The paper deals with the numerical simulation of mass and heat exchange in turbulent flow of solid-liquid mixture in the range of averaged solid particle diameter from 0.10mm to 0.80mm, named further as the medium slurry. Physical model assumes that dispersed phase is fully suspended and a turbulent flow is hydro-dynamically, and thermally developed in a straight horizontal pipeline. Taking into account the aforementioned assumptions the slurry is treated as a single-phase flow with increased density, while viscosity is equals to a carrier liquid viscosity. The mathematical model constitutes time averaged momentum equation in which the turbulent stress tensor was designated using a two-equation turbulence model, which makes use of the Boussinesq eddy-viscosity hypothesis. Turbulence damping function in the turbulence model was especially designed for the medium slurry. In addition, an energy equation has been used in which a convective term was determined from the energy balance acting on a unit pipe length, assuming linear changes of temperature in main flow direction. Finally, the mathematical model of non-isothermal medium slurry flow comprises four partial differential equations, namely momentum and energy equations, equations of kinetic energy of turbulence and its dissipation rate.
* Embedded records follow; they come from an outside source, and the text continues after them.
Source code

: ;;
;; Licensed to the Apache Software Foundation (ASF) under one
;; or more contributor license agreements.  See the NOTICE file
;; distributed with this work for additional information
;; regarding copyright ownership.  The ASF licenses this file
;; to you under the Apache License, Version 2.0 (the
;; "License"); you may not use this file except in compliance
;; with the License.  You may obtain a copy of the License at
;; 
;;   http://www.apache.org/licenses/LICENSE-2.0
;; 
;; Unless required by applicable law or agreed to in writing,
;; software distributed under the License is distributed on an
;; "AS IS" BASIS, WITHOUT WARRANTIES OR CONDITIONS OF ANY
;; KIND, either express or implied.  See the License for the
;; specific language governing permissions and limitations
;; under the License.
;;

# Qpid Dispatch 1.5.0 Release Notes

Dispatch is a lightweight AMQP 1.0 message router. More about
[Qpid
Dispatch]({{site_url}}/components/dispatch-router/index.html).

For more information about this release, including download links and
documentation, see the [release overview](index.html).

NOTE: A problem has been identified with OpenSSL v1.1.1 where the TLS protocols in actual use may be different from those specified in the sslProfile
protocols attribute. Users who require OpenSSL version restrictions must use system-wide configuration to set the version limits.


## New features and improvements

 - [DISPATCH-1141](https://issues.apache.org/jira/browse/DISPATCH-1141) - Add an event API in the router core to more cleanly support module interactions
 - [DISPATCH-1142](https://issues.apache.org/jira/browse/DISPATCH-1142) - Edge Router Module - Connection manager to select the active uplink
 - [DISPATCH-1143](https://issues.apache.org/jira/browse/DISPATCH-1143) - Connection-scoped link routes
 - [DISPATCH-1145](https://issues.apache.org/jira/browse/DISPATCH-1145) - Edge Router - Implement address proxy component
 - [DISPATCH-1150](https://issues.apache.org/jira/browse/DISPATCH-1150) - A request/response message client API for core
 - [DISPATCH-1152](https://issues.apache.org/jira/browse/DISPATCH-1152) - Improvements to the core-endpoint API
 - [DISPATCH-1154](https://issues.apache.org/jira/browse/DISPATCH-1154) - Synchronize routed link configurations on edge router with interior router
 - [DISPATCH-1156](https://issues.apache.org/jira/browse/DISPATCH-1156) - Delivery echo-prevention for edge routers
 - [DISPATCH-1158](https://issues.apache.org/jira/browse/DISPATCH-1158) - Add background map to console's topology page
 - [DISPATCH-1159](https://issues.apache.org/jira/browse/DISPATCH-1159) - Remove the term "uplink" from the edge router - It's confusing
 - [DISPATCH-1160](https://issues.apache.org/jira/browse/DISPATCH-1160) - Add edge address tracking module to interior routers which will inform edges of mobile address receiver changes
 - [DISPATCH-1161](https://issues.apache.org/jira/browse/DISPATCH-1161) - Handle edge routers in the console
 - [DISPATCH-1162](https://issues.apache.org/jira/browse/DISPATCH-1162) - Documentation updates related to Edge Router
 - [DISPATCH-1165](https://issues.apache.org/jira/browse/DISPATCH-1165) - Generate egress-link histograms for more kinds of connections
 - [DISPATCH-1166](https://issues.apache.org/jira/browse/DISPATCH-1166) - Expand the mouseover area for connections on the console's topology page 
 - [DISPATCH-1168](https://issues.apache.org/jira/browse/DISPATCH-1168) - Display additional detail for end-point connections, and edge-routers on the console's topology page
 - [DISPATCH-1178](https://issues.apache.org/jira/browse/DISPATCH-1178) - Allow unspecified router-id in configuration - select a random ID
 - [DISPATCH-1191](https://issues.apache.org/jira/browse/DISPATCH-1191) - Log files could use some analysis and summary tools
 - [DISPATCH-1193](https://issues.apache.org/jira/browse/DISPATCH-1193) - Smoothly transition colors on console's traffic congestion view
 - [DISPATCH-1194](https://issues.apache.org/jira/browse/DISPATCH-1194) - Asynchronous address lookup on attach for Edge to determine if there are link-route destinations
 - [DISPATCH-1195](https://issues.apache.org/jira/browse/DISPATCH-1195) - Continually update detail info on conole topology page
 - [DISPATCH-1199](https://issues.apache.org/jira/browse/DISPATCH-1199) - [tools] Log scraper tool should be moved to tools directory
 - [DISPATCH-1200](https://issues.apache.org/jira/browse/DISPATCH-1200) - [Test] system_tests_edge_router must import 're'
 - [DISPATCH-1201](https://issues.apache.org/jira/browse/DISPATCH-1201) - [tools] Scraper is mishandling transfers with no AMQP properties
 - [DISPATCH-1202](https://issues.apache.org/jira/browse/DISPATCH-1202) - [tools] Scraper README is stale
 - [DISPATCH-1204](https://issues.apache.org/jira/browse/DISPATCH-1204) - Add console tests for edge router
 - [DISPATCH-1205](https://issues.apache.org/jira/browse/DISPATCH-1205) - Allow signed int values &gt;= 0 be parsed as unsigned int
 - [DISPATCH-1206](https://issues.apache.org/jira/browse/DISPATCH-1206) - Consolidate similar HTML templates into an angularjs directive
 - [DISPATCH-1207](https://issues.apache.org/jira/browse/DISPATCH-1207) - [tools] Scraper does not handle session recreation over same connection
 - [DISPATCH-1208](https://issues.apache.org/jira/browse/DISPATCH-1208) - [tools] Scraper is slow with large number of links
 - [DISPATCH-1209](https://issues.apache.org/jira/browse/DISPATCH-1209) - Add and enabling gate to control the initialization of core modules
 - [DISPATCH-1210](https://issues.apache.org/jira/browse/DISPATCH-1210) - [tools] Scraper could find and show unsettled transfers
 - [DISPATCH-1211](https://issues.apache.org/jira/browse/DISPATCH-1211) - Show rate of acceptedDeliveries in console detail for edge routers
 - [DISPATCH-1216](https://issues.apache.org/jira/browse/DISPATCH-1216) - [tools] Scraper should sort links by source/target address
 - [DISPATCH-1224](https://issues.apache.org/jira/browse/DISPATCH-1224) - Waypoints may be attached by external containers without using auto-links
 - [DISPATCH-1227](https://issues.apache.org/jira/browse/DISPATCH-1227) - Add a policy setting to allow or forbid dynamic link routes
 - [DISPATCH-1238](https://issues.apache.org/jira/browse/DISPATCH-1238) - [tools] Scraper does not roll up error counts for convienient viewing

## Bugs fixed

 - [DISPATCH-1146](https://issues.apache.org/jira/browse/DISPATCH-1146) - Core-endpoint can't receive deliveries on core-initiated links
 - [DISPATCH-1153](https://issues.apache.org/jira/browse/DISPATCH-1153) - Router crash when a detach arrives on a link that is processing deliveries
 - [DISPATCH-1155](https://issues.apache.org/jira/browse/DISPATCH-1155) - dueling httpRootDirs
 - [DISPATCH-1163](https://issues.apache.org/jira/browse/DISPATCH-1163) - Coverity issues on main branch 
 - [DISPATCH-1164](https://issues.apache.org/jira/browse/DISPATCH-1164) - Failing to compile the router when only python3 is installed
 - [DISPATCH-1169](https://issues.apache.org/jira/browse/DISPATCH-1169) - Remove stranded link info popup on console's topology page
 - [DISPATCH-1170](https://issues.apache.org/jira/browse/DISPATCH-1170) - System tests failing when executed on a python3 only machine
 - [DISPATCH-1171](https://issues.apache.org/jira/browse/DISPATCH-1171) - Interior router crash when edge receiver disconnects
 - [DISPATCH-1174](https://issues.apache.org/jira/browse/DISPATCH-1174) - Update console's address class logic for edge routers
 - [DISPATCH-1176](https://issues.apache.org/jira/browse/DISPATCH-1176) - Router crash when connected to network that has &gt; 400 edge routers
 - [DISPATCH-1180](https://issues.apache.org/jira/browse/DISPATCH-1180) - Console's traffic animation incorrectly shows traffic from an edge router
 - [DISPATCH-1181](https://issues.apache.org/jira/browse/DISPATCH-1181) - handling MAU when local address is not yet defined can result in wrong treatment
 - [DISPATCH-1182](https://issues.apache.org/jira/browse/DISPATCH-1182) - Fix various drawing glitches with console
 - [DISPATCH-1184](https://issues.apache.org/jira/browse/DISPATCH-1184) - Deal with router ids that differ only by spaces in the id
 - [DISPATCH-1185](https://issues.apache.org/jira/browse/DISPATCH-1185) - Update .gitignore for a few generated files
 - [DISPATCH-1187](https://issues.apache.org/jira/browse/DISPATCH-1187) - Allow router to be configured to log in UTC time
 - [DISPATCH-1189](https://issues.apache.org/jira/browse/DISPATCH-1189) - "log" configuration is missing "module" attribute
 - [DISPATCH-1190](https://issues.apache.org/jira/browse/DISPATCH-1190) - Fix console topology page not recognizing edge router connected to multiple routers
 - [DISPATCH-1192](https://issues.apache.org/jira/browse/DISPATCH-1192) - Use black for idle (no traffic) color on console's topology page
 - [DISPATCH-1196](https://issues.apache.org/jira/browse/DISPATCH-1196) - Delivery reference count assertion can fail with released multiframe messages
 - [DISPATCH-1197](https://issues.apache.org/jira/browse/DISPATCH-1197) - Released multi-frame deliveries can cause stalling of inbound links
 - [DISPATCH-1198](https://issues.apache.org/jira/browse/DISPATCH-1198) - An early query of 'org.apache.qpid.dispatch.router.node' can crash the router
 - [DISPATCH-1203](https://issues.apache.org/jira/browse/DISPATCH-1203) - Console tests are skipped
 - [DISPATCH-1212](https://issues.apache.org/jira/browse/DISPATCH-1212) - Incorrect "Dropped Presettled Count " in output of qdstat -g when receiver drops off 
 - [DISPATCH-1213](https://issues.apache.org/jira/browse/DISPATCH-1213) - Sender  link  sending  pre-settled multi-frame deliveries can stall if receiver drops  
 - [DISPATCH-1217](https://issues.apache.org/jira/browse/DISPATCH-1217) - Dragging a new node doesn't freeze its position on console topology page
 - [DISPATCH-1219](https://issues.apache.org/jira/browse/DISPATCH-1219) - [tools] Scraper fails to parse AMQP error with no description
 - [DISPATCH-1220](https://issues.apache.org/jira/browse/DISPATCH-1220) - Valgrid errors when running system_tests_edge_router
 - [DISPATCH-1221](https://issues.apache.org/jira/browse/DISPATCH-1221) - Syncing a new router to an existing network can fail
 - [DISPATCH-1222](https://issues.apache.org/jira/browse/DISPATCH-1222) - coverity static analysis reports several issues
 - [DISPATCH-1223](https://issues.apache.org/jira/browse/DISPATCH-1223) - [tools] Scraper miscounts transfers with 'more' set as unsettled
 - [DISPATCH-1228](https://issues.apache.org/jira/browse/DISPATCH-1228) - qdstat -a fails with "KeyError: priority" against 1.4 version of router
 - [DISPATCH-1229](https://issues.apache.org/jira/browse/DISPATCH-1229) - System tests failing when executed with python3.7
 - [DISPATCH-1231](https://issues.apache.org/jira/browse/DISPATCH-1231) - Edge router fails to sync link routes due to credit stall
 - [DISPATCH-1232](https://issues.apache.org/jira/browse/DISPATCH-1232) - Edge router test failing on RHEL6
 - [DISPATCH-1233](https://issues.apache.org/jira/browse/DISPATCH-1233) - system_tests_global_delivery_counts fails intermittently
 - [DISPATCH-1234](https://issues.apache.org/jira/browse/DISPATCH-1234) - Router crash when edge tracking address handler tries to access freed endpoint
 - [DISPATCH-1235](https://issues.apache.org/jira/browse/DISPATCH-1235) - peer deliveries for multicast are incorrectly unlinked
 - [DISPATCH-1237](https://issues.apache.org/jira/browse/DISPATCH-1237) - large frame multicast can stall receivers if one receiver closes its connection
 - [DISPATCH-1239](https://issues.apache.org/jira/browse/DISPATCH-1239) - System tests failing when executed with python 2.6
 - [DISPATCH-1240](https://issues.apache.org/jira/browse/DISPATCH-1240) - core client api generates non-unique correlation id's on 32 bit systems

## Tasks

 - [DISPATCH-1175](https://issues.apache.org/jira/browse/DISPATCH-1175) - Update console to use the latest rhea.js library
Four partial differential equations were solved by a finite difference scheme using own computer code. The objective of the paper is to examine the influence of Reynolds number on temperature profiles and Nusselt number in turbulent flow of medium slurry in the range of solids concentration from 0% to 30% by volume. The effect of influential factors on heat transfer between the pipe and slurry is analysed. The paper demonstrates substantial impact of Reynolds number and solids volume fraction on the Nusselt number. The results of numerical simulation are reviewed.